Return, word for word, the lines running from the one that contains "What I liked" to the final line of the listing below.

------------------------------

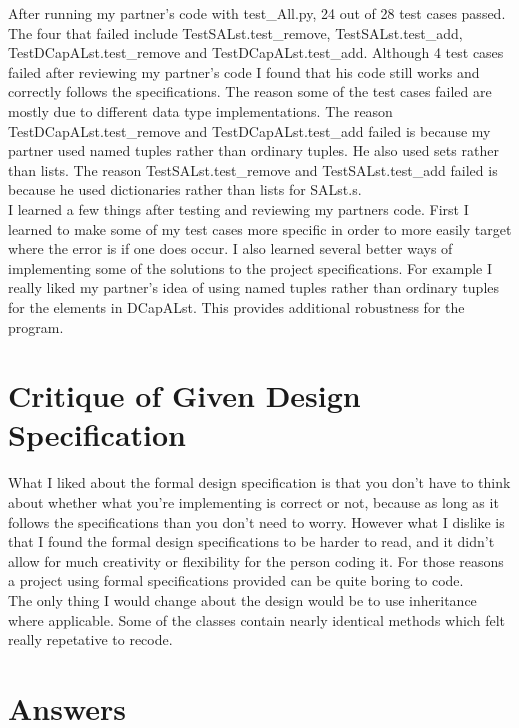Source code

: \documentclass[12pt]{article}
\begin{document}
After running my partner's code with test_All.py, 24 out of 28 test cases passed. The four that failed include TestSALst.test\_remove, TestSALst.test\_add, TestDCapALst.test\_remove and TestDCapALst.test\_add.
Although 4 test cases failed after reviewing my partner's code I found that his code still works and correctly follows the specifications. The reason some of the test cases failed are mostly
due to different data type implementations. The reason TestDCapALst.test\_remove and TestDCapALst.test\_add failed is because my partner used named tuples rather than ordinary tuples. He also used sets
rather than lists. The reason TestSALst.test\_remove and TestSALst.test\_add failed is because he used dictionaries rather than lists for SALst.s.\\
I learned a few things after testing and reviewing my partners code. First I learned to make some of my test cases more specific in order to more easily target where the error is if one does occur.
I also learned several better ways of implementing some of the solutions to the project specifications. For example I really liked my partner's idea of using named tuples rather than ordinary tuples for the
elements in DCapALst. This provides additional robustness for the program.

\section{Critique of Given Design Specification}

What I liked about the formal design specification is that you don't have to think about whether what you're implementing is correct or not, because
as long as it follows the specifications than you don't need to worry. However what I dislike is that I found the formal design specifications to be harder to read,
and it didn't allow for much creativity or flexibility for the person coding it. For those reasons a project using formal specifications provided can be quite boring to code.\\
The only thing I would change about the design would be to use inheritance where applicable. Some of the classes contain nearly identical methods which felt really repetative to recode.

\section{Answers}
\end{document}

------------------------------

> [WRITTEN SOLUTION]
What I liked about the formal design specification is that you don't have to think about whether what you're implementing is correct or not, because
as long as it follows the specifications than you don't need to worry. However what I dislike is that I found the formal design specifications to be harder to read,
and it didn't allow for much creativity or flexibility for the person coding it. For those reasons a project using formal specifications provided can be quite boring to code.\\
The only thing I would change about the design would be to use inheritance where applicable. Some of the classes contain nearly identical methods which felt really repetative to recode.

\section{Answers}
\end{document}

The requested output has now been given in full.